• Assignment: From the data that follows, print exactly the lines starting at the one containing "The device object is" and ending at the one containing "In order to"; include both of them and nothing more.

• Records excerpted from a collection:
- Opening Delimiter -
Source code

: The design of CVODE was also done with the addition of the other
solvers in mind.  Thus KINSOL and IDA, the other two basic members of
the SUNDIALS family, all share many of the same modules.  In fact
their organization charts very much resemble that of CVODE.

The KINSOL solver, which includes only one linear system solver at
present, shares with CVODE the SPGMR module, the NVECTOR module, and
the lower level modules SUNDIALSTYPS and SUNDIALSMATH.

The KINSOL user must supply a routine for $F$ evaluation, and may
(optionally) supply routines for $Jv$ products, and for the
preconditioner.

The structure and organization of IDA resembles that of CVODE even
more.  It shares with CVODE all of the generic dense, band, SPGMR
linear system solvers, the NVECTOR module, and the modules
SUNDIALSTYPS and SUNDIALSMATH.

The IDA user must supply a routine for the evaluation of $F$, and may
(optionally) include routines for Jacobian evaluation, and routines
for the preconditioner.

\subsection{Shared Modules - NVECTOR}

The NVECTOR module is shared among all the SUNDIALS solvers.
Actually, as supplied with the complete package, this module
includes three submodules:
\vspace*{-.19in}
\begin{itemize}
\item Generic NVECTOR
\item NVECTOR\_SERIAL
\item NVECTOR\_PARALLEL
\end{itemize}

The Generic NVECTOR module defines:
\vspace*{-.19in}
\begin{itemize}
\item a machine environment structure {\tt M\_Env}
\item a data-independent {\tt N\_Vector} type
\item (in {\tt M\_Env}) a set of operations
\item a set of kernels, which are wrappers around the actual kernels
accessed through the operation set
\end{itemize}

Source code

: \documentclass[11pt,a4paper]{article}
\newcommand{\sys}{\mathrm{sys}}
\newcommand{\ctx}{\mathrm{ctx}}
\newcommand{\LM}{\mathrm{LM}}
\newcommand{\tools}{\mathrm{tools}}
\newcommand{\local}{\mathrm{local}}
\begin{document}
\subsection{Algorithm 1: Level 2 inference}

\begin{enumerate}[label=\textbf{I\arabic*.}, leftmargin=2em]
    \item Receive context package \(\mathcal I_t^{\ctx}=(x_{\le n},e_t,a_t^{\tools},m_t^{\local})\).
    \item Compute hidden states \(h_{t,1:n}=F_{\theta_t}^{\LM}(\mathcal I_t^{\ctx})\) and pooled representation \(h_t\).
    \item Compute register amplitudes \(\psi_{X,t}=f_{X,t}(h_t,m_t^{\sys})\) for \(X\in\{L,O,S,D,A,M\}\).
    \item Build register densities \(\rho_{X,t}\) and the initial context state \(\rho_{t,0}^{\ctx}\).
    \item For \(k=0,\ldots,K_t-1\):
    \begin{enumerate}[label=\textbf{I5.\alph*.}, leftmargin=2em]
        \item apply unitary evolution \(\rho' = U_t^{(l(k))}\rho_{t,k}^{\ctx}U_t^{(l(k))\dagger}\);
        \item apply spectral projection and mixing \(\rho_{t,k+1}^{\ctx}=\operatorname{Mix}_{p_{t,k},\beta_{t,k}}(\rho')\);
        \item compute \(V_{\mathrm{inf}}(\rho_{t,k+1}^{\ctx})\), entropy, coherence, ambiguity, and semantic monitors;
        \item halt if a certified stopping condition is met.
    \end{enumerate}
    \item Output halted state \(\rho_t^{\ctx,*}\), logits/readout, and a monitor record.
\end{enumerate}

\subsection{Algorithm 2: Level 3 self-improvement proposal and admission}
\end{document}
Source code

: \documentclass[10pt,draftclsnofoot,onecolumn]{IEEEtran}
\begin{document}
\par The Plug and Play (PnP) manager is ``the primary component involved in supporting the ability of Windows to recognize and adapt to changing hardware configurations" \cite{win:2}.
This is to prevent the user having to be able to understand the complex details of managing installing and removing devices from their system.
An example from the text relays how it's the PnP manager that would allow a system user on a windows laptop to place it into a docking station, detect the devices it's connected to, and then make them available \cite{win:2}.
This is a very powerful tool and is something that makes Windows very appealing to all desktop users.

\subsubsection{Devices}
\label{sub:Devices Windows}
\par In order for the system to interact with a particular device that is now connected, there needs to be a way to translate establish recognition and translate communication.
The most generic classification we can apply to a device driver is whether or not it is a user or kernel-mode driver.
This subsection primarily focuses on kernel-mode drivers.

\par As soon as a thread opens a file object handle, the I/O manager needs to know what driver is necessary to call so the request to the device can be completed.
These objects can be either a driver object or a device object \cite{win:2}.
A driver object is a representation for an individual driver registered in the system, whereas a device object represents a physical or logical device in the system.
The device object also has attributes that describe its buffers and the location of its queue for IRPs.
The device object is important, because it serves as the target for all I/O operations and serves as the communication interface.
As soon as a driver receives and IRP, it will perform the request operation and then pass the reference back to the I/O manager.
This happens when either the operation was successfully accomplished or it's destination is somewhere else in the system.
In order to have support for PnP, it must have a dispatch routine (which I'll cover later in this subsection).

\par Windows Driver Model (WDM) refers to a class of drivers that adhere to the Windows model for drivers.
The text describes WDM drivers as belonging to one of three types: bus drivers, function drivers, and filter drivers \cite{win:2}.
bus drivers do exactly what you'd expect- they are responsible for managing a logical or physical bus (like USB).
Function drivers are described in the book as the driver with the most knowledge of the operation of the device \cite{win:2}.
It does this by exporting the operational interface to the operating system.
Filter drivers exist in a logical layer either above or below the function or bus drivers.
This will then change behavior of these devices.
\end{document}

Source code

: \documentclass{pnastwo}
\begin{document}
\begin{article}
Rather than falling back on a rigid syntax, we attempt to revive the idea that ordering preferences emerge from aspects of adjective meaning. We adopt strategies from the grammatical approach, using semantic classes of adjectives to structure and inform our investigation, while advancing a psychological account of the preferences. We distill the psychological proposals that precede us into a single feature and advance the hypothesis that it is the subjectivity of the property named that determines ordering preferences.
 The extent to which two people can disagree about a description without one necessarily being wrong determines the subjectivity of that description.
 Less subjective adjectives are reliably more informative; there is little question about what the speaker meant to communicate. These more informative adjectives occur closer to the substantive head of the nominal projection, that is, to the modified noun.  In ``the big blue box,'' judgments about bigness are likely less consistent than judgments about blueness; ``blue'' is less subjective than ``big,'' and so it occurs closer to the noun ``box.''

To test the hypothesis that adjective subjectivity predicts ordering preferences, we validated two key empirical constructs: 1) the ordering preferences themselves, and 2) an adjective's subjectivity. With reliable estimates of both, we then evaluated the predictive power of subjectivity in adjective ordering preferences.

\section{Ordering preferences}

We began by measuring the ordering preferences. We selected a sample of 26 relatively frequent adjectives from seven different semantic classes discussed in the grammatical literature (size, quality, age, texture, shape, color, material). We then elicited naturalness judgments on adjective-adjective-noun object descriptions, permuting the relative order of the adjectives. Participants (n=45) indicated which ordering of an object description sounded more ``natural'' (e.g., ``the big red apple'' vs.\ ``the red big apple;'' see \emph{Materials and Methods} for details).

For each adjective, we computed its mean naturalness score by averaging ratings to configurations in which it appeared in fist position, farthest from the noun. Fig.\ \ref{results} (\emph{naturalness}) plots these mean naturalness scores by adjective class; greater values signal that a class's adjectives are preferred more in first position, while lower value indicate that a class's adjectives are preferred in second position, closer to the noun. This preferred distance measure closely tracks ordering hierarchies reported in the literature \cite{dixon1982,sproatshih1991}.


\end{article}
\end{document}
- Closing Delimiter -
- Opening Delimiter -
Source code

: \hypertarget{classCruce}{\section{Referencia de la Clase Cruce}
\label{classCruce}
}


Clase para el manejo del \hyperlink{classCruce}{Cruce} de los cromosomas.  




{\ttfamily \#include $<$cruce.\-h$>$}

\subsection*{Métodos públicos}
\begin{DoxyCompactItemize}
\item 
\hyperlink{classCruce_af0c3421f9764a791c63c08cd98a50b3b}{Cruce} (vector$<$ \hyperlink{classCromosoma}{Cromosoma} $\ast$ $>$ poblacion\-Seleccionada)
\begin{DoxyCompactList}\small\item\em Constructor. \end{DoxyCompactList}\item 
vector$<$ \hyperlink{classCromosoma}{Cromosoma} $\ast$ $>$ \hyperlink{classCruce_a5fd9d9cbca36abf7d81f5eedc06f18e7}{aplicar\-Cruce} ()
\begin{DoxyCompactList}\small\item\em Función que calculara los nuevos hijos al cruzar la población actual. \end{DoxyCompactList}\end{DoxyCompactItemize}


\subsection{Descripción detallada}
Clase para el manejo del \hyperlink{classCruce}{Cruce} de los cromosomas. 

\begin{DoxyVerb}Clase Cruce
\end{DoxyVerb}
- Closing Delimiter -
• Reply:
The device object is important, because it serves as the target for all I/O operations and serves as the communication interface.
As soon as a driver receives and IRP, it will perform the request operation and then pass the reference back to the I/O manager.
This happens when either the operation was successfully accomplished or it's destination is somewhere else in the system.
In order to have support for PnP, it must have a dispatch routine (which I'll cover later in this subsection).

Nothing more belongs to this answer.